MicroRNA-7 suppresses the homing and migration potential of human endothelial cells to highly metastatic human breast cancer cells

Abstract

Background:MicroRNA-7 (miR-7) has been observed as a potent tumour suppressor in multiple cancer types including breast cancer. The aim of this study was to investigate the response sensitivities of metastatic breast cancer cells to miR-7 and the roles of miR-7 in the interaction of endothelial cells and metastatic cancer cells.Methods:Expression profile of miRNAs in a breast cancer specimen cohort and breast cancer cells were determined using real-time quantitative miRNA assays. Effect of the altering expression of miR-7 on migration, invasion, proliferation, interaction and underlying molecular mechanism of breast cancer cells and endothelial cells was investigated after treatment with the synthesised mimic of miR-7. Luciferase activity analysis was performed to validate Wave-3 as a novel target of miR-7.Results:miR-7 expression was negatively correlated with the stage, grade and survival of the breast cancer patients.

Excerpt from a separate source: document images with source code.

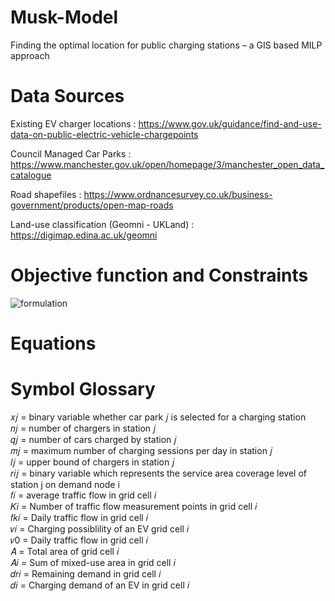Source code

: # Musk-Model
Finding the optimal location for public charging stations – a GIS based MILP approach

# Data Sources
Existing EV charger locations : https://www.gov.uk/guidance/find-and-use-data-on-public-electric-vehicle-chargepoints

Council Managed Car Parks : https://www.manchester.gov.uk/open/homepage/3/manchester_open_data_catalogue

Road shapefiles : https://www.ordnancesurvey.co.uk/business-government/products/open-map-roads

Land-use classification (Geomni - UKLand) : https://digimap.edina.ac.uk/geomni


# Objective function and Constraints
![formulation](https://github.com/obedsims/Musk-Model/blob/main/screenshots/formulation.png)

# Equations


# Symbol Glossary
𝑥𝑗 = binary variable whether car park 𝑗 is selected for a charging station <br />
𝑛𝑗 = number of chargers in station 𝑗 <br />
𝑞𝑗 = number of cars charged by station 𝑗 <br />
𝑚𝑗 = maximum number of charging sessions per day in station 𝑗 <br />
𝑙𝑗 = upper bound of chargers in station 𝑗 <br />
𝑟𝑖𝑗 = binary variable which represents the service area coverage level of station j on demand node i <br />
𝑓𝑖 = average traffic flow in grid cell 𝑖 <br />
𝐾𝑖 = Number of traffic flow measurement points in grid cell 𝑖 <br />
𝑓𝑘𝑖 = Daily traffic flow in grid cell 𝑖 <br />
𝑣𝑖 = Charging possiblility of an EV grid cell 𝑖 <br />
𝑣0 = Daily traffic flow in grid cell 𝑖 <br />
𝐴 = Total area of grid cell 𝑖 <br />
𝐴𝑖 = Sum of mixed-use area in grid cell 𝑖 <br />
𝑑𝑟𝑖 = Remaining demand in grid cell 𝑖 <br />
𝑑𝑖 = Charging demand of an EV in grid cell 𝑖 <br />








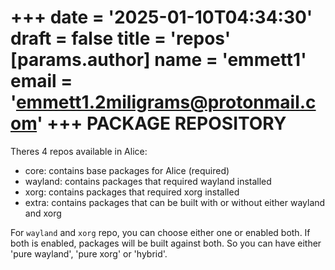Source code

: +++
date = '2025-01-10T04:34:30'
draft = false
title = 'repos'
[params.author]
  name = 'emmett1'
  email = 'emmett1.2miligrams@protonmail.com'
+++
PACKAGE REPOSITORY
==================

Theres 4 repos available in Alice:

- core: contains base packages for Alice (required)
- wayland: contains packages that required wayland installed
- xorg: contains packages that required xorg installed
- extra: contains packages that can be built with or without either wayland and xorg

For `wayland` and `xorg` repo, you can choose either one or enabled both. If both is enabled, packages will be built against both. So you can have either 'pure wayland', 'pure xorg' or 'hybrid'.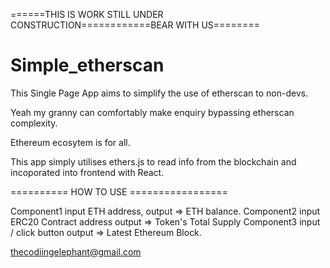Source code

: 
======THIS IS WORK STILL UNDER CONSTRUCTION============BEAR WITH US========

# Simple_etherscan

This Single Page App aims to simplify the use of etherscan to non-devs.

Yeah my granny can comfortably make enquiry bypassing etherscan complexity. 

Ethereum ecosytem is for all.

This app simply utilises ethers.js to read info from the blockchain and incoporated into frontend with React.

========== HOW TO USE =================

Component1      input ETH address,                     output => ETH balance.
Component2      input ERC20 Contract address           output => Token's Total Supply
Component3      input / click button                   output => Latest Ethereum Block.







thecodiingelephant@gmail.com

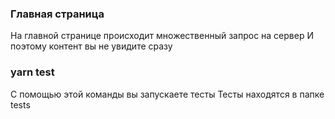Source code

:### Главная страница

На главной странице происходит множественный запрос на сервер
И поэтому контент вы не увидите сразу

### yarn test

С помощью этой команды вы запускаете тесты
Тесты находятся в папке tests
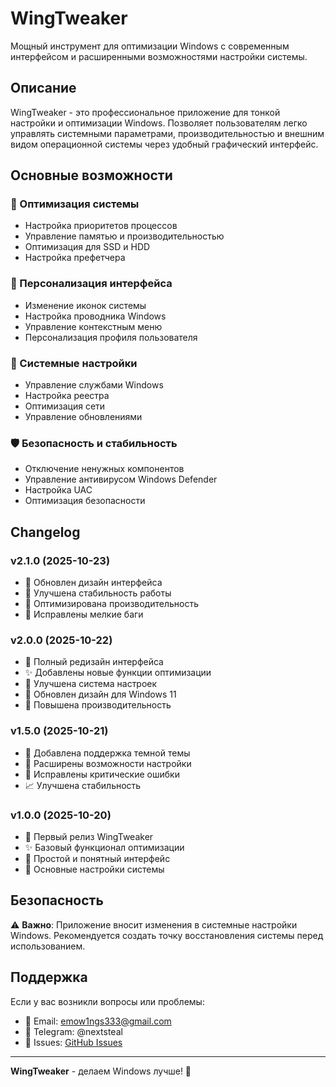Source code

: # WingTweaker

Мощный инструмент для оптимизации Windows с современным интерфейсом и расширенными возможностями настройки системы.

## Описание

WingTweaker - это профессиональное приложение для тонкой настройки и оптимизации Windows. Позволяет пользователям легко управлять системными параметрами, производительностью и внешним видом операционной системы через удобный графический интерфейс.

## Основные возможности

### 🚀 Оптимизация системы
- Настройка приоритетов процессов
- Управление памятью и производительностью
- Оптимизация для SSD и HDD
- Настройка префетчера

### 🎨 Персонализация интерфейса
- Изменение иконок системы
- Настройка проводника Windows
- Управление контекстным меню
- Персонализация профиля пользователя

### 🔧 Системные настройки
- Управление службами Windows
- Настройка реестра
- Оптимизация сети
- Управление обновлениями

### 🛡️ Безопасность и стабильность
- Отключение ненужных компонентов
- Управление антивирусом Windows Defender
- Настройка UAC
- Оптимизация безопасности

## Changelog

### v2.1.0 (2025-10-23)
- 🎨 Обновлен дизайн интерфейса
- 🔧 Улучшена стабильность работы
- 🚀 Оптимизирована производительность
- 🐛 Исправлены мелкие баги

### v2.0.0 (2025-10-22)
- 🎉 Полный редизайн интерфейса
- ✨ Добавлены новые функции оптимизации
- 🔧 Улучшена система настроек
- 📱 Обновлен дизайн для Windows 11
- 🚀 Повышена производительность

### v1.5.0 (2025-10-21)
- 🎨 Добавлена поддержка темной темы
- 🔧 Расширены возможности настройки
- 🐛 Исправлены критические ошибки
- 📈 Улучшена стабильность

### v1.0.0 (2025-10-20)
- 🎉 Первый релиз WingTweaker
- ✨ Базовый функционал оптимизации
- 🎨 Простой и понятный интерфейс
- 🔧 Основные настройки системы

## Безопасность

⚠️ **Важно**: Приложение вносит изменения в системные настройки Windows. Рекомендуется создать точку восстановления системы перед использованием.

## Поддержка

Если у вас возникли вопросы или проблемы:

- 📧 Email: emow1ngs333@gmail.com
- 💬 Telegram: @nextsteal
- 🐛 Issues: [GitHub Issues](https://github.com/emow1ngs/WingTweaker/issues)

---

**WingTweaker** - делаем Windows лучше! 🚀



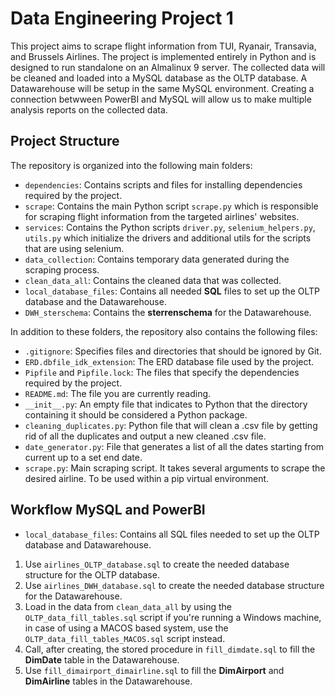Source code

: ﻿# Data Engineering Project 1

This project aims to scrape flight information from TUI, Ryanair, Transavia, and Brussels Airlines. The project is implemented entirely in Python and is designed to run standalone on an Almalinux 9 server. The collected data will be cleaned and loaded into a MySQL database as the OLTP database. A Datawarehouse will be setup in the same MySQL environment. Creating a connection betwween PowerBI and MySQL will allow us to make multiple analysis reports on the collected data.

## Project Structure

The repository is organized into the following main folders:

- `dependencies`: Contains scripts and files for installing dependencies required by the project.
- `scrape`: Contains the main Python script `scrape.py` which is responsible for scraping flight information from the targeted airlines' websites.
- `services`: Contains the Python scripts `driver.py`, `selenium_helpers.py`, `utils.py` which initialize the drivers and additional utils for the scripts that are using selenium.
- `data_collection`: Contains temporary data generated during the scraping process.
- `clean_data_all`: Contains the cleaned data that was collected.
- `local_database_files`: Contains all needed **SQL** files to set up the OLTP database and the Datawarehouse.
- `DWH_sterschema`: Contains the **sterrenschema** for the Datawarehouse.

In addition to these folders, the repository also contains the following files:

- `.gitignore`: Specifies files and directories that should be ignored by Git.
- `ERD.dbfile_idk_extension`: The ERD database file used by the project.
- `Pipfile` and `Pipfile.lock`: The files that specify the dependencies required by the project.
- `README.md`: The file you are currently reading.
- `__init__.py`: An empty file that indicates to Python that the directory containing it should be considered a Python package.
- `cleaning_duplicates.py`: Python file that will clean a .csv file by getting rid of all the duplicates and output a new cleaned .csv file.
- `date_generator.py`: File that generates a list of all the dates starting from current up to a set end date.
- `scrape.py`: Main scraping script. It takes several arguments to scrape the desired airline. To be used within a pip virtual environment.

## Workflow MySQL and PowerBI

- `local_database_files`: Contains all SQL files needed to set up the OLTP database and Datawarehouse.

1. Use `airlines_OLTP_database.sql` to create the needed database structure for the OLTP database.
2. Use `airlines_DWH_database.sql` to create the needed database structure for the Datawarehouse.
3. Load in the data from `clean_data_all` by using the `OLTP_data_fill_tables.sql` script if you're running a Windows machine, in case of using a MACOS based system, use the `OLTP_data_fill_tables_MACOS.sql` script instead.
4. Call, after creating, the stored procedure in `fill_dimdate.sql` to fill the **DimDate** table in the Datawarehouse.
5. Use `fill_dimairport_dimairline.sql` to fill the **DimAirport** and **DimAirline** tables in the Datawarehouse.
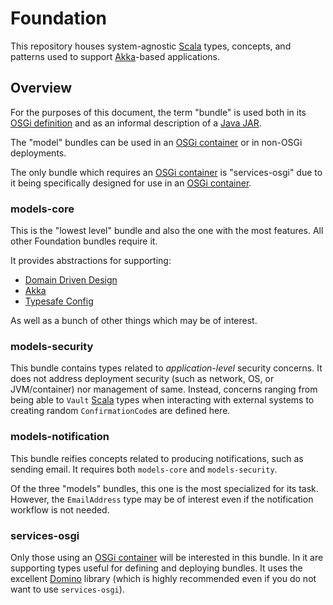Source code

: Foundation
==========

This repository houses system-agnostic [Scala](https://www.scala-lang.org/) types, concepts, and patterns used to support [Akka](https://akka.io/)-based applications.


## Overview

For the purposes of this document, the term "bundle" is used both in its [OSGi definition](https://docs.osgi.org/javadoc/r4v43/core/org/osgi/framework/Bundle.html) and as an informal description of a [Java JAR](https://docs.oracle.com/javase/tutorial/deployment/jar/).  

The "model" bundles can be used in an [OSGi container](https://www.osgi.org/) or in non-OSGi deployments.

The only bundle which requires an [OSGi container](https://www.osgi.org/) is "services-osgi" due to it being specifically designed for use in an [OSGi container](https://www.osgi.org/).


### models-core

This is the "lowest level" bundle and also the one with the most features.  All other Foundation bundles require it.  

It provides abstractions for supporting:

- [Domain Driven Design](https://www.dddcommunity.org/learning-ddd/what_is_ddd/)
- [Akka](https://akka.io/)
- [Typesafe Config](https://lightbend.github.io/config/latest/api/index.html)

As well as a bunch of other things which may be of interest.


### models-security

This bundle contains types related to *application-level* security concerns.  It does not address deployment security (such as network, OS, or JVM/container) nor management of same.  Instead, concerns ranging from being able to `Vault` [Scala](https://www.scala-lang.org/) types when interacting with external systems to creating random `ConfirmationCode`s are defined here.


### models-notification

This bundle reifies concepts related to producing notifications, such as sending email.  It requires both `models-core` and `models-security`.

Of the three "models" bundles, this one is the most specialized for its task.  However, the `EmailAddress` type may be of interest even if the notification workflow is not needed.


### services-osgi

Only those using an [OSGi container](https://www.osgi.org/) will be interested in this bundle.  In it are supporting types useful for defining and deploying bundles.  It uses the excellent [Domino](https://github.com/domino-osgi/domino) library (which is highly recommended even if you do not want to use `services-osgi`).


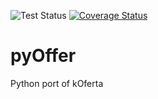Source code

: ![Test Status](https://github.com/konserw/pyOffer/workflows/test/badge.svg) [![Coverage Status](https://coveralls.io/repos/github/konserw/pyOffer/badge.svg?branch=master)](https://coveralls.io/github/konserw/pyOffer?branch=master)
# pyOffer
Python port of kOferta
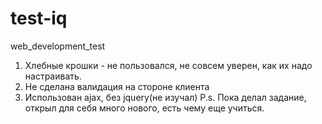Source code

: # test-iq
web_development_test
1) Хлебные крошки - не пользовался, не совсем уверен, как их надо настраивать.
2) Не сделана валидация на стороне клиента
3) Использован ajax, без jquery(не изучал)
P.s. Пока делал задание, открыл для себя много нового, есть чему еще учиться.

There was also differential expression of miRNAs including miR-7 in the breast cancer cells. The synthesised mimic of miR-7 inhibits the motility and wound healing potential of breast cancer cells. The highly metastatic MDA-MB-231 cells are more sensitive to the miR-7 treatment than the poorly invasive MCF-7 cells. Treatment with miR-7 downregulated the expression of EGFR, IGF1R and Wave3 in MDA-MB-231 cells but not in MCF-7 cells. In addition, we further demonstrated that miR-7 inhibited the proliferation, migration and invasion of endothelial cells. And more importantly, miR-7 suppressed the homing and migration of endothelial cells to more aggressive tumour cell conditions.Conclusions:Given the dual inhibitory effect of miR-7 on metastatic breast cancer cells alone and the interaction of endothelial cells with the tumour-conditioned microenvironment, we suggest miR-7 may be a new therapeutic candidate for its capacity not only to prevent breast cancer cell spreading but also to inhibit tumour-associated angiogenesis in the metastatic breast cancer.